(SUPPLIED INFORMATION Opens)

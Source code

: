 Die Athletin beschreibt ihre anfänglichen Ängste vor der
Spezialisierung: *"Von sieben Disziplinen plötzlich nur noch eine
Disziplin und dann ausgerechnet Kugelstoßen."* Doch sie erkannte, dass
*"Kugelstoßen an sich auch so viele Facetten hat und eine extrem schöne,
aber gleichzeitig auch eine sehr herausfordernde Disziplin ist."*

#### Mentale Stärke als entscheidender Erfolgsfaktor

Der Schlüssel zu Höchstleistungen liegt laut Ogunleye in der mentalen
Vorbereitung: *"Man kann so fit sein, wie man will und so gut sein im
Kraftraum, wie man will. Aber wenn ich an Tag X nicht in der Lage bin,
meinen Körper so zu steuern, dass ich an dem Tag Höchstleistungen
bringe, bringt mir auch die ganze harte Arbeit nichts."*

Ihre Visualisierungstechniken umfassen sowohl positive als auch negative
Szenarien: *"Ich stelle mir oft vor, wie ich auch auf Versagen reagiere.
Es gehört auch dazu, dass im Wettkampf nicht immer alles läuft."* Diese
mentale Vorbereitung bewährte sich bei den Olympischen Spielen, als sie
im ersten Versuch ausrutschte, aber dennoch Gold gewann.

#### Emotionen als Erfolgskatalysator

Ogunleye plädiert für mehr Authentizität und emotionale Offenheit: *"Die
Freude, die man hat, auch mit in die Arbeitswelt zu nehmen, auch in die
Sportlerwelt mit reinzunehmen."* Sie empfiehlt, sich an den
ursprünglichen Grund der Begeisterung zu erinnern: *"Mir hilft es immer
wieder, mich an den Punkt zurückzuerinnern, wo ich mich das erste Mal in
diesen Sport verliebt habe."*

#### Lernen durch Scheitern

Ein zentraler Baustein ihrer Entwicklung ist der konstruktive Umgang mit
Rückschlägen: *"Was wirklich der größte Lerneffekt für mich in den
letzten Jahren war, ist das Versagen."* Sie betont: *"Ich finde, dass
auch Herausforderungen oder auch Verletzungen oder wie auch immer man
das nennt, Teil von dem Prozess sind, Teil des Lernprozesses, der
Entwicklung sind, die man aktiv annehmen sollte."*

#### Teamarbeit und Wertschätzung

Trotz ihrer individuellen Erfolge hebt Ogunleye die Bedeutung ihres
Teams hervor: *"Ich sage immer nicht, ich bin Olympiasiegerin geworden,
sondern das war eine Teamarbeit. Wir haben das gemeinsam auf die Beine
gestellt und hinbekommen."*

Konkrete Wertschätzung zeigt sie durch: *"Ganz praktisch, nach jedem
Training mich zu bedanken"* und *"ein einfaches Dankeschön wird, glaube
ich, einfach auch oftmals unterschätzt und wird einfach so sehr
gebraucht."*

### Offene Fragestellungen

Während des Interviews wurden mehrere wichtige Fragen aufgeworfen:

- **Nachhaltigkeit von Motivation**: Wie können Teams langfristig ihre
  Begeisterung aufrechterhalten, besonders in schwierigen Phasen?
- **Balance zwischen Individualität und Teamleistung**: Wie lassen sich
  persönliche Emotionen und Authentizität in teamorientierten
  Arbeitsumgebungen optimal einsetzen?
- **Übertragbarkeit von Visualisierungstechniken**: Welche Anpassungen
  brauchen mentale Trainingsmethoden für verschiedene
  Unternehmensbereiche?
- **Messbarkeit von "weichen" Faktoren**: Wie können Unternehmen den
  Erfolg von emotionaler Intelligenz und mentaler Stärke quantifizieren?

(SUPPLIED INFORMATION Closes)
(SUPPLIED INFORMATION Opens)

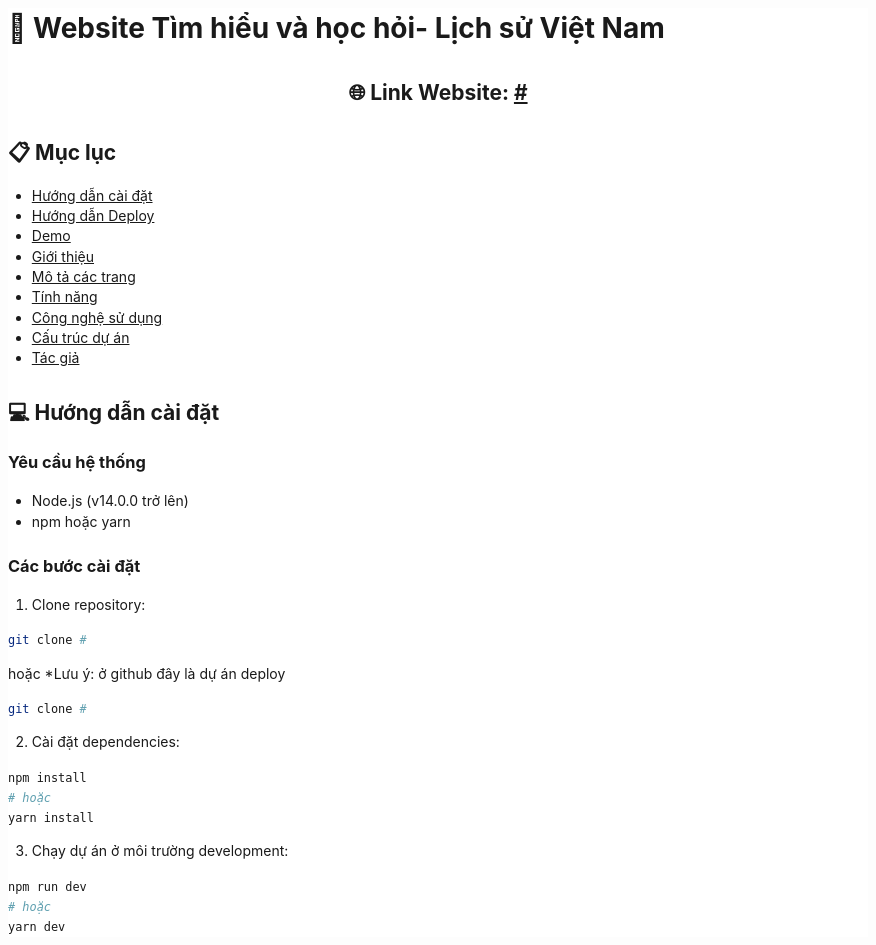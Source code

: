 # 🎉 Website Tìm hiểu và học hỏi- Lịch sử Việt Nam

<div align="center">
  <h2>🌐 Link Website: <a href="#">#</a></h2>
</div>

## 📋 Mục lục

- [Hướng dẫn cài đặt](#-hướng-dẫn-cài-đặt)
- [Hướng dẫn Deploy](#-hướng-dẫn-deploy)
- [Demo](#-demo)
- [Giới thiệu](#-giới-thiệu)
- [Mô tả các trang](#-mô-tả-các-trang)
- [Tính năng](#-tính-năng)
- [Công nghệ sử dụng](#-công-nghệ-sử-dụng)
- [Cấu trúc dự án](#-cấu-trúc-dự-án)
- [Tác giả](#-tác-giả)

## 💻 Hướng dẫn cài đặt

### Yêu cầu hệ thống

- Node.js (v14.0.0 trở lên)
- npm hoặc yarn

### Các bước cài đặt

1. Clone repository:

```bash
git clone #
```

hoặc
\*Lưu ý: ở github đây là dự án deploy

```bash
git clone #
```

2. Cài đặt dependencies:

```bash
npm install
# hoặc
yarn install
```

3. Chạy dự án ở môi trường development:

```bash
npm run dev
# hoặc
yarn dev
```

(SUPPLIED INFORMATION Closes)

EXERCISE GOAL: Using the records above, restate word for word the lines from the one with "Während des Interviews" through the one with "Begeisterung aufrechterhalten, besonders", both included.

OUTPUT FOR THIS TASK:
Während des Interviews wurden mehrere wichtige Fragen aufgeworfen:

- **Nachhaltigkeit von Motivation**: Wie können Teams langfristig ihre
  Begeisterung aufrechterhalten, besonders in schwierigen Phasen?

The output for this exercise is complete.